#### [YOUR OBJECTIVE]
Below are records; count the lines that contain "certificate" and state only that count.

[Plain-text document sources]

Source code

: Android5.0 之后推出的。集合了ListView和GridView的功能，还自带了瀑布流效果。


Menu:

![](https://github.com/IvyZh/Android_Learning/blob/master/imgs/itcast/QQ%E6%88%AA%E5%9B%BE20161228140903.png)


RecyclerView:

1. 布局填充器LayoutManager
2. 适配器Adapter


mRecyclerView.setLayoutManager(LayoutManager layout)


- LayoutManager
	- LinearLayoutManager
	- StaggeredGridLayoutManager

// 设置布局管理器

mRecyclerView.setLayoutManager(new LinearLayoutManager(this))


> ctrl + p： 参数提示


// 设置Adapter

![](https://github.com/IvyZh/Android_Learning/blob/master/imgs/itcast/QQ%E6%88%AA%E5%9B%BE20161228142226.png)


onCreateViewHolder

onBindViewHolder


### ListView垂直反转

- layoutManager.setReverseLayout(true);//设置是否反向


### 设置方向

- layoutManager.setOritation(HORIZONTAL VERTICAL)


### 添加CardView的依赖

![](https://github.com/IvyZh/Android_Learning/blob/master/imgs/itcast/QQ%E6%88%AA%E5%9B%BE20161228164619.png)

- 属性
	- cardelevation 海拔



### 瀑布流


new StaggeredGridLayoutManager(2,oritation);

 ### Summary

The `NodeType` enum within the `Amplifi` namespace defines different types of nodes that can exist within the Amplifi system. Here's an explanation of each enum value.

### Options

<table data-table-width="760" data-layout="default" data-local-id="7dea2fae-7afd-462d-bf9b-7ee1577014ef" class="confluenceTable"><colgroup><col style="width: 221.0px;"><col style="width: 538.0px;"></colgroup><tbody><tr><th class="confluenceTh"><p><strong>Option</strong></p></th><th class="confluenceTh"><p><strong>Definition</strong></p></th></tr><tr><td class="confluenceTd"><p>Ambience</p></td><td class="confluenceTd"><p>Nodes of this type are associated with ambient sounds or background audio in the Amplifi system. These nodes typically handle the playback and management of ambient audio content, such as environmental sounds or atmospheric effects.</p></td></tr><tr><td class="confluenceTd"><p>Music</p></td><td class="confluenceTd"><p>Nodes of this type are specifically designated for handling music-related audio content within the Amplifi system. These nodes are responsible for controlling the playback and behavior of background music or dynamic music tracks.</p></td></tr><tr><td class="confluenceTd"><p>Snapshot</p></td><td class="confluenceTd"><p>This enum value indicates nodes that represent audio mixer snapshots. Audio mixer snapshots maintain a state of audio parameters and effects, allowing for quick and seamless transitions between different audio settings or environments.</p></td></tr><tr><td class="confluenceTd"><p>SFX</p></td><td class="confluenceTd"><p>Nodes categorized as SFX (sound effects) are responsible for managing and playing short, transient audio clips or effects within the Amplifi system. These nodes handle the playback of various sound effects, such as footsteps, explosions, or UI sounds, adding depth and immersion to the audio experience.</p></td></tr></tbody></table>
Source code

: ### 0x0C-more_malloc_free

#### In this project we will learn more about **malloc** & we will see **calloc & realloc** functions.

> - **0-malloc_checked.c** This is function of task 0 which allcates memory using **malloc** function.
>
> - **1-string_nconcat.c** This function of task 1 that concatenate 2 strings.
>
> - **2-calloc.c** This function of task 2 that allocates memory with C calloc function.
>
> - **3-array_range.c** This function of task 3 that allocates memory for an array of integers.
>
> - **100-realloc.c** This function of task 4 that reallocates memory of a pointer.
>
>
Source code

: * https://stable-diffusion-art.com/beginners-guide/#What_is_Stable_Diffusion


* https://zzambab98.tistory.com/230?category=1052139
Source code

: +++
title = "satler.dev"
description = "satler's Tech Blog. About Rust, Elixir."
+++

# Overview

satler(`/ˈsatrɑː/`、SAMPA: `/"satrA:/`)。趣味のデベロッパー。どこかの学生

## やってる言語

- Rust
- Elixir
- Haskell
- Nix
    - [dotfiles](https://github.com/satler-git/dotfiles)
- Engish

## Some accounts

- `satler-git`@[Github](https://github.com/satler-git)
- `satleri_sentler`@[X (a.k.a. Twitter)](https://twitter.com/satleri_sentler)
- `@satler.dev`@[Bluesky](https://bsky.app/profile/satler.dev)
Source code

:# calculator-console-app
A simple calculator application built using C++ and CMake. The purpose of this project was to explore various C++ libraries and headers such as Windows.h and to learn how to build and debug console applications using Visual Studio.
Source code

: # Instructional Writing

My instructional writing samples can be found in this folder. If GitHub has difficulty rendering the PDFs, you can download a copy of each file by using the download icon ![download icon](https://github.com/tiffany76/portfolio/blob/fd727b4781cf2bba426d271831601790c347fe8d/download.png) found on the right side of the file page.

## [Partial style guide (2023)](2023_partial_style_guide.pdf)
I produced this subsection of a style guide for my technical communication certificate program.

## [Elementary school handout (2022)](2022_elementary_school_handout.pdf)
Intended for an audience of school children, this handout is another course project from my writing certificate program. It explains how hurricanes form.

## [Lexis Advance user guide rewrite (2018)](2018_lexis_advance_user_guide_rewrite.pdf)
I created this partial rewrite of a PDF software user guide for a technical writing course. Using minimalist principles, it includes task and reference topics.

#### [SOLUTION TO THE PROBLEM]
2